Parlare solo di narrativa (fiction) è, infatti, limitativo:, gli anni '60 hanno visto il rilancio del fumetto fantascientifico, guidato dalla Marvel Comics e dai suoi supereroi più "umani", la comparsa della serie televisiva a colori di Star Trek, l'apparizione di un film come 2001: Space Odyssey di Stanley Kubrick, l'approfondimento di un discorso critico che avrebbe preparato la nascita di riviste accademiche capaci non solo di influenzare il gusto dei lettori, ma anche le riflessioni estetiche degli stessi scrittori, alcuni dei quali, dalla Le Guin a Delany, sarebbero diventati essi stessi critici e teorici del loro genere, come non lo era stata la vecchia generazione dei Blish e dei Knight.

Se si pensa bene, gli anni '70 e l'inizio del nostro decennio avrebbero in questo campo, come del resto in altri (la musica, ad esempio), ripreso e sviluppato - qualche volta riscoperto - le proposte degli anni '60: basterà ricordare lo strepitoso successo "postumo" di Srar Trek, la fama crescente di 2001: Space Odyssey, l'appropriazione, da parte della critica "ufficiale", di scrittori come Dick.

Ma anche questo non è casuale.
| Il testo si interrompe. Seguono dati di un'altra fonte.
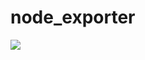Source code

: # node_exporter
<a href="https://copr.fedorainfracloud.org/coprs/lattebank/lattebank/package/node_exporter/"><img src="https://copr.fedorainfracloud.org/coprs/lattebank/lattebank/package/node_exporter/status_image/last_build.png" /></a>
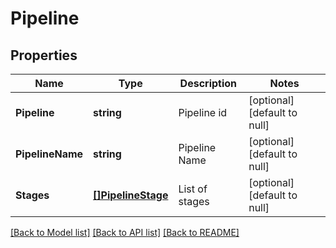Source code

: # Pipeline

## Properties
Name | Type | Description | Notes
------------ | ------------- | ------------- | -------------
**Pipeline** | **string** | Pipeline id | [optional] [default to null]
**PipelineName** | **string** | Pipeline Name | [optional] [default to null]
**Stages** | [**[]PipelineStage**](PipelineStage.md) | List of stages | [optional] [default to null]

[[Back to Model list]](../README.md#documentation-for-models) [[Back to API list]](../README.md#documentation-for-api-endpoints) [[Back to README]](../README.md)


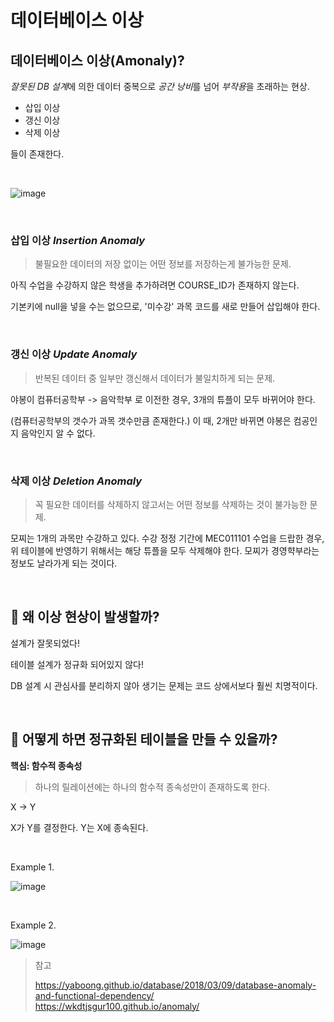 # 데이터베이스 이상

## 데이터베이스 이상(Amonaly)?

*잘못된 DB 설계*에 의한 데이터 중복으로 *공간 낭비*를 넘어 *부작용*을 초래하는 현상.

- 삽입 이상
- 갱신 이상
- 삭제 이상

들이 존재한다.

<br/>

![image](https://user-images.githubusercontent.com/19922698/90041763-b6850500-dd04-11ea-892a-c21eb7505a6d.png)

<br/>

### 삽입 이상 *Insertion Anomaly*

>  불필요한 데이터의 저장 없이는 어떤 정보를 저장하는게 불가능한 문제.

아직 수업을 수강하지 않은 학생을 추가하려면 COURSE_ID가 존재하지 않는다.

기본키에 null을 넣을 수는 없으므로, '미수강' 과목 코드를 새로 만들어 삽입해야 한다.

<br/>

### 갱신 이상 *Update Anomaly*

>  반복된 데이터 중 일부만 갱신해서 데이터가 불일치하게 되는 문제.

야봉이 컴퓨터공학부 -> 음악학부 로 이전한 경우, 3개의 튜플이 모두 바뀌어야 한다.

(컴퓨터공학부의 갯수가 과목 갯수만큼 존재한다.) 이 때, 2개만 바뀌면 야봉은 컴공인지 음악인지 알 수 없다.

<br/>

### 삭제 이상 *Deletion Anomaly*

>  꼭 필요한 데이터를 삭제하지 않고서는 어떤 정보를 삭제하는 것이 불가능한 문제.

모찌는 1개의 과목만 수강하고 있다. 수강 정정 기간에 MEC011101 수업을 드랍한 경우, 위 테이블에 반영하기 위해서는 해당 튜플을 모두 삭제해야 한다. 모찌가 경영햑부라는 정보도 날라가게 되는 것이다.



<br/>

## 🤔 왜 이상 현상이 발생할까?

설계가 잘못되었다!

테이블 설계가 정규화 되어있지 않다!

DB 설계 시 관심사를 분리하지 않아 생기는 문제는 코드 상에서보다 훨씬 치명적이다.

<br/>

## 🤔 어떻게 하면 정규화된 테이블을 만들 수 있을까?

**핵심: 함수적 종속성**

> 하나의 릴레이션에는 하나의 함수적 종속성만이 존재하도록 한다.

X -> Y

X가 Y를 결정한다. Y는 X에 종속된다.

<br/>

Example 1.

![image](https://user-images.githubusercontent.com/19922698/90042485-b5a0a300-dd05-11ea-8cf0-0a1b1075f4fb.png)

<br/>

Example 2.

![image](https://user-images.githubusercontent.com/19922698/90042532-c6e9af80-dd05-11ea-966f-bd90e1f4f0a3.png)







> 참고
>
> https://yaboong.github.io/database/2018/03/09/database-anomaly-and-functional-dependency/  
> https://wkdtjsgur100.github.io/anomaly/  
>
In attesa del progetto di una storia futura onnicomprensiva che avrebbe spinto Lucas a concepire il ciclo delle Star Wars, la narrativa SF alla fine degli anni '60 si preparava a rispondere alle esigenze del mercato culturale del dopo-Vietnam e dei diritti delle donne, ma anche a interrogarsi, con sempre maggiore insistenza, sulle proprie funzioni e sulle proprie formule narrative.

Abbiamo isolato, in questo contesto, due percorsi particolarmente significativi, anche perché destinati a costituire un punto di riferimento per tutta la SF successiva, fino ai nuovi cambiamenti che l'immaginario tecnologico si appresta a subire nel nostro decennio, apertosi emblematicamente (per quanto riguarda la SF) con la morte di Philip K. Dick.
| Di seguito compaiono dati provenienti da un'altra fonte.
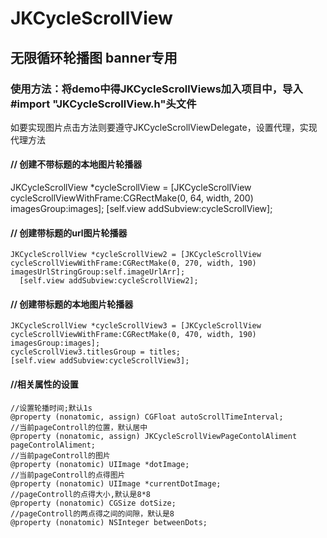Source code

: # JKCycleScrollView
## 无限循环轮播图  banner专用


### 使用方法：将demo中得JKCycleScrollViews加入项目中，导入#import "JKCycleScrollView.h"头文件
  如要实现图片点击方法则要遵守JKCycleScrollViewDelegate，设置代理，实现代理方法

#### // 创建不带标题的本地图片轮播器
JKCycleScrollView *cycleScrollView = [JKCycleScrollView cycleScrollViewWithFrame:CGRectMake(0, 64, width, 200) imagesGroup:images];
[self.view addSubview:cycleScrollView];

####  // 创建带标题的url图片轮播器
    JKCycleScrollView *cycleScrollView2 = [JKCycleScrollView cycleScrollViewWithFrame:CGRectMake(0, 270, width, 190) imagesUrlStringGroup:self.imageUrlArr];
      [self.view addSubview:cycleScrollView2];
      
####  // 创建带标题的本地图片轮播器
    JKCycleScrollView *cycleScrollView3 = [JKCycleScrollView cycleScrollViewWithFrame:CGRectMake(0, 470, width, 190) imagesGroup:images];
    cycleScrollView3.titlesGroup = titles;
    [self.view addSubview:cycleScrollView3];
    
#### //相关属性的设置  
    
    //设置轮播时间;默认1s
    @property (nonatomic, assign) CGFloat autoScrollTimeInterval;
    //当前pageControll的位置，默认居中
    @property (nonatomic, assign) JKCycleScrollViewPageContolAliment pageControlAliment;
    //当前pageControll的图片
    @property (nonatomic) UIImage *dotImage;
    //当前pageControll的点得图片
    @property (nonatomic) UIImage *currentDotImage;
    //pageControll的点得大小,默认是8*8
    @property (nonatomic) CGSize dotSize;
    //pageControll的两点得之间的间隙，默认是8
    @property (nonatomic) NSInteger betweenDots;

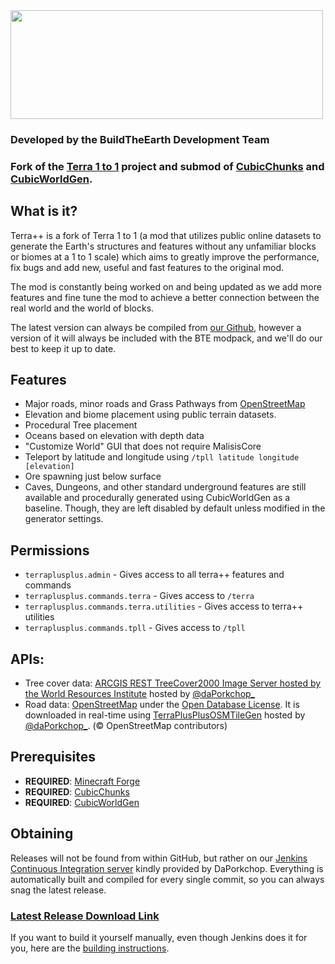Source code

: <img src="https://github.com/BuildTheEarth/terraplusplus/blob/master/docs/images/terraplusplus_logo.png" width="500" height="174">

### Developed by the BuildTheEarth Development Team

### Fork of the [Terra 1 to 1](https://github.com/orangeadam3/terra121) project and submod of [CubicChunks](https://github.com/OpenCubicChunks/CubicChunks) and [CubicWorldGen](https://github.com/OpenCubicChunks/CubicWorldGen/).

## What is it?

Terra++ is a fork of Terra 1 to 1 (a mod that utilizes public online datasets to generate the Earth's structures and features without any unfamiliar blocks or biomes at a 1 to 1 scale) which aims to greatly improve the performance, fix bugs and add new, useful and fast features to the original mod. 

The mod is constantly being worked on and being updated as we add more features and fine tune the mod to achieve a better connection between the real world and the world of blocks.

The latest version can always be compiled from [our Github](https://github.com/BuildTheEarth/terraplusplus), however a version of it will always be included with the BTE modpack, and we'll do our best to keep it up to date.

## Features

- Major roads, minor roads and Grass Pathways from [OpenStreetMap](https://www.openstreetmap.org/)
- Elevation and biome placement using public terrain datasets.
- Procedural Tree placement
- Oceans based on elevation with depth data
- "Customize World" GUI that does not require MalisisCore
- Teleport by latitude and longitude using `/tpll latitude longitude [elevation]`
- Ore spawning just below surface
- Caves, Dungeons, and other standard underground features are still available and procedurally generated using CubicWorldGen as a baseline. Though, they are left disabled by default unless modified in the generator settings.

## Permissions
- `terraplusplus.admin` - Gives access to all terra++ features and commands
- `terraplusplus.commands.terra` - Gives access to `/terra`
- `terraplusplus.commands.terra.utilities` - Gives access to terra++ utilities
- `terraplusplus.commands.tpll` - Gives access to `/tpll`

## APIs:

- Tree cover data: [ARCGIS REST TreeCover2000 Image Server hosted by the World Resources Institute](https://gis-treecover.wri.org/arcgis/rest/services/TreeCover2000/ImageServer) hosted by [@daPorkchop_](https://github.com/DaMatrix)
- Road data: [OpenStreetMap](https://www.openstreetmap.org/) under the [Open Database License](https://www.openstreetmap.org/copyright). It is downloaded in real-time using [TerraPlusPlusOSMTileGen](https://github.com/DaMatrix/TerraPlusPlusOSMTileGen) hosted by [@daPorkchop_](https://github.com/DaMatrix). (© OpenStreetMap contributors)

## Prerequisites

- **REQUIRED**: [Minecraft Forge](https://files.minecraftforge.net/)
- **REQUIRED**: [CubicChunks](https://github.com/OpenCubicChunks/CubicChunks/)
- **REQUIRED**: [CubicWorldGen](https://github.com/OpenCubicChunks/CubicWorldGen/)

## Obtaining
Releases will not be found from within GitHub, but rather on our [Jenkins Continuous Integration server](https://jenkins.daporkchop.net/job/BuildTheEarth) kindly provided by DaPorkchop. Everything is automatically built and compiled for every single commit, so you can always snag the latest release.
### [Latest Release Download Link](https://jenkins.daporkchop.net/job/BuildTheEarth/job/terraplusplus/job/master/lastSuccessfulBuild/artifact/build/libs/)

If you want to build it yourself manually, even though Jenkins does it for you, here are the [building instructions](BUILD_INSTRUCTIONS.md).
Il secondo numero della Città e le Stelle non poteva non essere anche un omaggio a questo scrittore, ancora in parte (ad esempio, per le sue riflessioni teoriche) da scoprire, ma comunque decisivo durante tutto l'arco degli anni '60, fino alla crisi e al silenzio mistico che testi come Ubik segnalavano con coraggio, lucidità estrema e senza alcun auto-compiacimento. Dopo il faticoso periodo degli anni '70, sarebbe venuto, per Dick, lo splendido tentativo di fondere autobiografismo, misticismo, discorso di SF e sulla SF nelle sue ultime opere prima della morte avvenuta nel 1982.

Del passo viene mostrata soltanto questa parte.